In 2019, Novato's city council, school district, and fire district all converted from at-large elections to district-based elections within a few months. Each agency received a demand letter threatening litigation under the California Voting Rights Act, which gives agencies a 90-day window to adopt districts and avoid a lawsuit. None held a public vote on the change. None invited the community to design the new system. They hired consultants, drew maps, and moved on.

The intention behind the law was legitimate: protect minority communities from having their votes diluted. But the way Novato's agencies implemented it produced something very different from empowered representation. It produced a governance structure built for lawyers, not for the people who live here.

What Seven Years of Districting Actually Delivered

Look at what Novato's 2024 election looked like across the five boards that govern our daily lives.

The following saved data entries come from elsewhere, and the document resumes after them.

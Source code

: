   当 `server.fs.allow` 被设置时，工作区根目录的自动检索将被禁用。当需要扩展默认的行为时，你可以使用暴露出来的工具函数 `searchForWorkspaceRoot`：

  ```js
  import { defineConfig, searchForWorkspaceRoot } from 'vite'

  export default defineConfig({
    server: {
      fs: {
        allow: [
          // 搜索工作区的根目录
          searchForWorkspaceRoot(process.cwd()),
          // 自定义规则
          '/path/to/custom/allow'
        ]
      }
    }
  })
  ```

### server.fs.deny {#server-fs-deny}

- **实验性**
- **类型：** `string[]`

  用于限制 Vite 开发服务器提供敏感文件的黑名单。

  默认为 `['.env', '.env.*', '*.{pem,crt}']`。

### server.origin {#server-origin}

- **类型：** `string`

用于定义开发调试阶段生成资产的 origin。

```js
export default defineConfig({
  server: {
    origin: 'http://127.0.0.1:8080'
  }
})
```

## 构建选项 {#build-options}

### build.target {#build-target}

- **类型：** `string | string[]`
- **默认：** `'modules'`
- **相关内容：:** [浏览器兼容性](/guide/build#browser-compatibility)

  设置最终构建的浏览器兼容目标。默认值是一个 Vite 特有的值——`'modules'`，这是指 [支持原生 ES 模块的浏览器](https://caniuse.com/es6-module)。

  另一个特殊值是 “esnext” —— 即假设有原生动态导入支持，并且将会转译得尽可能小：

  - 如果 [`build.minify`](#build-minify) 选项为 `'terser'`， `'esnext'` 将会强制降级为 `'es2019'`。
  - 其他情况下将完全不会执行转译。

The City Council had three district seats on the ballot. Two of them had no challengers at all, decided before a single vote was cast. Novato Unified School District put four trustee areas on the ballot with no public record of contested races in most of them. North Marin Water District Division 3 drew a single candidate, and a Division 1 vacancy in 2022 was filled by board appointment with no election and no voter input. Novato Sanitary District ran two divisions with directors certified without opposition. Novato Fire Protection District has operated under district elections since 2019 with consistently thin candidate fields.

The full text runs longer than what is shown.